Similarly, we would not expect younger students to be on the forefront when it comes to savings and investments. The study was able to establish that a great number of students take their time to think of potential opportunities in the buying and selling of shares in the stock markets. This is also a good indication that the education structures teach their students the basics of saving for the future and, perhaps, probable investment opportunities, in this case, categorically examined stock markets. This study has also noted that age is the determinant when it comes to saving habits. The majority of the studied group who had MBA was above thirty years and showed very serious savings and investment minds owing to the fact that they had families, and the need to balance between their expenditures and the future welfare of their families was inevitable.

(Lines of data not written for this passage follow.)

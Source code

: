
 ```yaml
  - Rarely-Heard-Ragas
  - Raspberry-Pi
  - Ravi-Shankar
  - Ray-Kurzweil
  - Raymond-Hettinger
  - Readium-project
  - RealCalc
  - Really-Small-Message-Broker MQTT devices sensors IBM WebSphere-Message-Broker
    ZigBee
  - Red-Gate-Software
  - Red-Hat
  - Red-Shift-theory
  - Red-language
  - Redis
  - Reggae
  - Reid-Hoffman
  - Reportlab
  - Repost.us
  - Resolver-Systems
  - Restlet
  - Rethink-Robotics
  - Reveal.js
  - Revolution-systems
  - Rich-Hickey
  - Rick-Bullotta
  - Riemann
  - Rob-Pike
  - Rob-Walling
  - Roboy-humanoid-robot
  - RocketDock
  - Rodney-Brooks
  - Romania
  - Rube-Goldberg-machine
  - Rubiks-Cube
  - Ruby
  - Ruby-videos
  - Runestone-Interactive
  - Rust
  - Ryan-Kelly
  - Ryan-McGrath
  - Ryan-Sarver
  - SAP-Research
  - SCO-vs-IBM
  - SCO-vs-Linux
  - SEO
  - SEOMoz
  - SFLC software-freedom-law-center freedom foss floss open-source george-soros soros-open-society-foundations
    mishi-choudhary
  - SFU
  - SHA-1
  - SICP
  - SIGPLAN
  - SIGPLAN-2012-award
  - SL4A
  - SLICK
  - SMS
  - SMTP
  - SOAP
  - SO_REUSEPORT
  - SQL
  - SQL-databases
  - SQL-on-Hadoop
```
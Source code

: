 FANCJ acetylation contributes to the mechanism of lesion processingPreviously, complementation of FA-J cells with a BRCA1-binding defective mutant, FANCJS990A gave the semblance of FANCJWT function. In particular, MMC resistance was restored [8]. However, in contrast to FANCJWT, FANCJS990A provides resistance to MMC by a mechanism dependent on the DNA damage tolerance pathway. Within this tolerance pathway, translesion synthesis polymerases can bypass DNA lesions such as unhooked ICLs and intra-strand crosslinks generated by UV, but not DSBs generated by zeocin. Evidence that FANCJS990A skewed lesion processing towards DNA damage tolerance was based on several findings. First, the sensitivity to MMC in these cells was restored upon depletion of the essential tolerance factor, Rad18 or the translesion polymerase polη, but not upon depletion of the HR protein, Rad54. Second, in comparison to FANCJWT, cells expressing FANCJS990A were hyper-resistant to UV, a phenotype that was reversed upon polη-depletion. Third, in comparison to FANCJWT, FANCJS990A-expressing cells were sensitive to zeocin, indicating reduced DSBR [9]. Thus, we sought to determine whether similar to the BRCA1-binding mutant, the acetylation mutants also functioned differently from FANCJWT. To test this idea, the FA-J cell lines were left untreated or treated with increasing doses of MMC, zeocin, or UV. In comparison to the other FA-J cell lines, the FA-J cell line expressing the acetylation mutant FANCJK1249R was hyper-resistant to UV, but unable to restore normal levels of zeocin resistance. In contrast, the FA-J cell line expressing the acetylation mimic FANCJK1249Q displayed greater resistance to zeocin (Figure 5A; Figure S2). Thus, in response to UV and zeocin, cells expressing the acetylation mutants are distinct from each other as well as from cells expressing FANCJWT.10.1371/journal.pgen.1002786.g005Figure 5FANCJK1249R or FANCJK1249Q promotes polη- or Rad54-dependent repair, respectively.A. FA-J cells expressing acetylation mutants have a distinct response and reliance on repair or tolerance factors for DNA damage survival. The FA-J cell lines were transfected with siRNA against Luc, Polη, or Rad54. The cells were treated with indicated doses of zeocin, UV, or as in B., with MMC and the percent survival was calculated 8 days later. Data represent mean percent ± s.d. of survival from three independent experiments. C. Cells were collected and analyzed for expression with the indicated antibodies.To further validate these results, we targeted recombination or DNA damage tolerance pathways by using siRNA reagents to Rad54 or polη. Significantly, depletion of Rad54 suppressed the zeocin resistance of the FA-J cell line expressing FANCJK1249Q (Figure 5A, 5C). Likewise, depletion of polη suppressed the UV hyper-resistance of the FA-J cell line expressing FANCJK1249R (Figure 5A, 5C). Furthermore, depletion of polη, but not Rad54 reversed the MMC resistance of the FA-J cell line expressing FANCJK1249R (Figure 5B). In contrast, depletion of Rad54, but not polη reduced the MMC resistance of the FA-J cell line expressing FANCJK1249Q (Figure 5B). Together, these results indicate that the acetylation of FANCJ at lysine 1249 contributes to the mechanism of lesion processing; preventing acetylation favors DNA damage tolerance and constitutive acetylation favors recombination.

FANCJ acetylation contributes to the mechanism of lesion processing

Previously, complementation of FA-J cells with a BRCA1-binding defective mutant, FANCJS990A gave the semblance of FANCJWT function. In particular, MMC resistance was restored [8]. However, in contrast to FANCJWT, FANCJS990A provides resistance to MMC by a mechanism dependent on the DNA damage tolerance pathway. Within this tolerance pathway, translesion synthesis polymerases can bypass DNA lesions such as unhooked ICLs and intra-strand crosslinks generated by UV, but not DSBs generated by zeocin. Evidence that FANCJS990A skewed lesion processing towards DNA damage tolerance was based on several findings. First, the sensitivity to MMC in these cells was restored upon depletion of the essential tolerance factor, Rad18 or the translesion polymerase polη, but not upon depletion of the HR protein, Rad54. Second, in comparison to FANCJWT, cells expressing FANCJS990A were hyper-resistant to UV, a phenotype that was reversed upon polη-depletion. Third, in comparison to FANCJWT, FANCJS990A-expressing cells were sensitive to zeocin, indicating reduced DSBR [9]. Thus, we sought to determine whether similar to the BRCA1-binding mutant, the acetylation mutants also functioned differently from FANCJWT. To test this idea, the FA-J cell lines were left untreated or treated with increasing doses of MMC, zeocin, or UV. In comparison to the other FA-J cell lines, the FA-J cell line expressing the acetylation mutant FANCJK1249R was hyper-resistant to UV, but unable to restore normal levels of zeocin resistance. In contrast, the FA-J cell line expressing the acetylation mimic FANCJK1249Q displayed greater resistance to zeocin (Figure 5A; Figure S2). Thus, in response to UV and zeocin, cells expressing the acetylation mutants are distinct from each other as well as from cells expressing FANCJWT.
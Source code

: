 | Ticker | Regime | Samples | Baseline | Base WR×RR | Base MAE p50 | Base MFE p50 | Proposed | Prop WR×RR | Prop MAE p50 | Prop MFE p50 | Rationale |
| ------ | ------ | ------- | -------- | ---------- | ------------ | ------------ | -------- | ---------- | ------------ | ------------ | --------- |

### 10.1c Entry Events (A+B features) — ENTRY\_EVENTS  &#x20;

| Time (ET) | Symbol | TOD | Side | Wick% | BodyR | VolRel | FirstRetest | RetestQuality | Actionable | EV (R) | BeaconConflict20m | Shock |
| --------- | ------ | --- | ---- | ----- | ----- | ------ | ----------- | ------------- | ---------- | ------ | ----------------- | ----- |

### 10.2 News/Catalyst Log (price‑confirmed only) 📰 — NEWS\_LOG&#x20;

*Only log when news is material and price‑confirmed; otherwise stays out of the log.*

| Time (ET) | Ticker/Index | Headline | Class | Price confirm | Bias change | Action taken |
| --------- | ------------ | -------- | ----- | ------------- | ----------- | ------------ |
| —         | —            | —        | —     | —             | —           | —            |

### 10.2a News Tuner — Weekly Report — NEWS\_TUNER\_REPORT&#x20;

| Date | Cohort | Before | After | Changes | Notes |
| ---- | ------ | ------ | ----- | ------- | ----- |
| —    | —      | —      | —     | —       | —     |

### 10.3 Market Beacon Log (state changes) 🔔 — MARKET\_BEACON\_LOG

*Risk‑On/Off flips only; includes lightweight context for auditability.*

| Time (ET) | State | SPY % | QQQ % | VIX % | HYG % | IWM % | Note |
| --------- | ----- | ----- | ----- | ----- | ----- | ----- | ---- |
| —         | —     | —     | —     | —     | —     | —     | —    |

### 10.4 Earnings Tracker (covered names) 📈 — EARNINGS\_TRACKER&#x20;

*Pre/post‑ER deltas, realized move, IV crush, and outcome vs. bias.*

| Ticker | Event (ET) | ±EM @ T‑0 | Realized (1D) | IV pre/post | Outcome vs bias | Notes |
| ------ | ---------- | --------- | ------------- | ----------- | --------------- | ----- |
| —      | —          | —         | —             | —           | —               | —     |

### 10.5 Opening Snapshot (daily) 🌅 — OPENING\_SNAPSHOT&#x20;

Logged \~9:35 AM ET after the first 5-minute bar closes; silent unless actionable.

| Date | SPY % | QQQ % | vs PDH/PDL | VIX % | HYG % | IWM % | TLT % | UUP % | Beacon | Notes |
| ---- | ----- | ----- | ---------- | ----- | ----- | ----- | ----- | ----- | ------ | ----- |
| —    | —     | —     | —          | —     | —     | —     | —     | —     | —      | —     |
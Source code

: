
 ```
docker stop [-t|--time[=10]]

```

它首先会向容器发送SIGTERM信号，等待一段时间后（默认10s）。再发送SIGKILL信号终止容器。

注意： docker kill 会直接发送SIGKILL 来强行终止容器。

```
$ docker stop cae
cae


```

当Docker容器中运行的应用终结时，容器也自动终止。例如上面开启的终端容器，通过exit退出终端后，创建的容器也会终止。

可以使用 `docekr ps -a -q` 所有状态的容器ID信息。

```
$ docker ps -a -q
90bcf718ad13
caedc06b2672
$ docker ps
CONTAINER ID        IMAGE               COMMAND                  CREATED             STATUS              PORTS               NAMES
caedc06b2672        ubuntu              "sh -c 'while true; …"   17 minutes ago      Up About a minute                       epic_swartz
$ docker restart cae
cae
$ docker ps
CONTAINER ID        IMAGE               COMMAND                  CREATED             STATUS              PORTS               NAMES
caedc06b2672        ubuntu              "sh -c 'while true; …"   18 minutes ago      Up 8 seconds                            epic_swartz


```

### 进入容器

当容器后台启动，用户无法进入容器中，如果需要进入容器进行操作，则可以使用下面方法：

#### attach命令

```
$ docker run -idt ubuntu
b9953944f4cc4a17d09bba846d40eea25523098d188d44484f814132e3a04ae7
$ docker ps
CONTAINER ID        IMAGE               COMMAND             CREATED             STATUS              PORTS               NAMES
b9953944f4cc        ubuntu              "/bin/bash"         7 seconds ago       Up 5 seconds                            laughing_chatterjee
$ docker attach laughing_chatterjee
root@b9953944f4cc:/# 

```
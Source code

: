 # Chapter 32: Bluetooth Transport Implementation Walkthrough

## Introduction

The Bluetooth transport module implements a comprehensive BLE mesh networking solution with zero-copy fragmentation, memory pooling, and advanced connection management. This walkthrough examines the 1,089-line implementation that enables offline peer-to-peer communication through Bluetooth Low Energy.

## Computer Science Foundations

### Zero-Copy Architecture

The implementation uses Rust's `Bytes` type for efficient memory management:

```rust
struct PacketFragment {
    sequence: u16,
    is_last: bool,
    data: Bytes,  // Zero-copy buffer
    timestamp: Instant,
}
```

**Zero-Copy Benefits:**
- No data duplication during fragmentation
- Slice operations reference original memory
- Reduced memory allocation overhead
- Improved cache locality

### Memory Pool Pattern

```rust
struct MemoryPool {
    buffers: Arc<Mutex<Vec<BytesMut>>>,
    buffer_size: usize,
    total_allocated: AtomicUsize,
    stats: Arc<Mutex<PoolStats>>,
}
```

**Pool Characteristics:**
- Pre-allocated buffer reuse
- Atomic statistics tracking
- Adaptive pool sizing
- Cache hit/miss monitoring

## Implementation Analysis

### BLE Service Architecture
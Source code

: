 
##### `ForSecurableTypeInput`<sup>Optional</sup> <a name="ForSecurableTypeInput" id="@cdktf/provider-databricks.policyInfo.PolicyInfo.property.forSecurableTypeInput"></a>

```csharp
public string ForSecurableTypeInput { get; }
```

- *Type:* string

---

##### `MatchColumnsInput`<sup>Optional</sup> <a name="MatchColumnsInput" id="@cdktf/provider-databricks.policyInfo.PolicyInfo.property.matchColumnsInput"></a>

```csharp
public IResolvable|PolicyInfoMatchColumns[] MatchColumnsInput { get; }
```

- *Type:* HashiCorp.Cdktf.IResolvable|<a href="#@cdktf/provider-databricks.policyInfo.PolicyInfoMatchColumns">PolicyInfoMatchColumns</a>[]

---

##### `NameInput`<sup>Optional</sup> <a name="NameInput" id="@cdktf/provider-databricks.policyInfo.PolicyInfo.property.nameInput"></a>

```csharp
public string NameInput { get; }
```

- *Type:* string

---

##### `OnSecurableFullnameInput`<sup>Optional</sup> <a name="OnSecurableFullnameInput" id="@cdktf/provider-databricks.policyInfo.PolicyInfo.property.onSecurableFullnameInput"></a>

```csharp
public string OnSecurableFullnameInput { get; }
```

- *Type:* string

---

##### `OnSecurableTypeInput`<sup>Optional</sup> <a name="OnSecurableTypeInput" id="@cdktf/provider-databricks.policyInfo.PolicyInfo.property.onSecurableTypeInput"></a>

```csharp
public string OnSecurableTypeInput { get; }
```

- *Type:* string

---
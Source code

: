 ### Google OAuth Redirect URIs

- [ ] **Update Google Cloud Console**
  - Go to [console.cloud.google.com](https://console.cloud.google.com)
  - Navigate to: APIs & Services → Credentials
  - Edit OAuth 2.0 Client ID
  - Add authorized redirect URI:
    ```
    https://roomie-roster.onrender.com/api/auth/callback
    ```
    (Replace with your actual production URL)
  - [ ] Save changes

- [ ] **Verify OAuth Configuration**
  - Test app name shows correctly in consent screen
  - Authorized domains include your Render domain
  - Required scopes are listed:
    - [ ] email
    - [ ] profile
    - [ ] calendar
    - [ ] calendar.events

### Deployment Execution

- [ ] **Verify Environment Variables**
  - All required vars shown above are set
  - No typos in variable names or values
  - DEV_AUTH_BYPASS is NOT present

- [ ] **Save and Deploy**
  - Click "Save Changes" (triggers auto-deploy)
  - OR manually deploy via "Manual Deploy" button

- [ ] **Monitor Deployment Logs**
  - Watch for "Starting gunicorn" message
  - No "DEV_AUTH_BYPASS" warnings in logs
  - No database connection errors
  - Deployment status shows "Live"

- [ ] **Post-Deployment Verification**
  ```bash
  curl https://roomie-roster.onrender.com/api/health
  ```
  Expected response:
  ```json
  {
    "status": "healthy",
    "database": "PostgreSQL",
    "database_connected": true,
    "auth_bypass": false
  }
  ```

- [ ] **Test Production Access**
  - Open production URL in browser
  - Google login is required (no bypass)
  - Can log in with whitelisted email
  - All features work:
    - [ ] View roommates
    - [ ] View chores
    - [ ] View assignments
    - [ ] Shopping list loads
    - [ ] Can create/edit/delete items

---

The study established that there was no correlation between higher education and investments and sound saving plans. The study notes that whereas a good educational background is a guarantee of a good job with a better income the ratio of the income to the amount dedicated to savings and investments wants (White, 2003). We would recommend the curriculum to be revised to include wide explanations, suggestions and training of young people to save at an early age, develop that habit and also on the various avenues of investing money and expect great returns on their hard-earned money. Even though stock market was our main area of study, other investment opportunities like investment in treasury bills and estates should be addressed by the young investors.

The notion that only rich people can be in a position to amass wealth through buying of properties can be eliminated, for instance, most listed companies split their shares to very affordable prices that majority of the people can afford. It is also advisable for groups to merge and, with enough savings they can command quite a big purchase of property. The study also recommends the diversification of investments with the aim of reducing the risks that come when companies undergo receivership. Diversification reduces fear of investments and, since there is no investments that do not come with risks, the only way to overcome this fear is by trying, but careful analysis and choice of investment plan should be conducted before the final decision. People with good educational background should lead by example, and, therefore, there is a need for them to focus also on educating the less privileged academically. Such information would be of enormous help to them.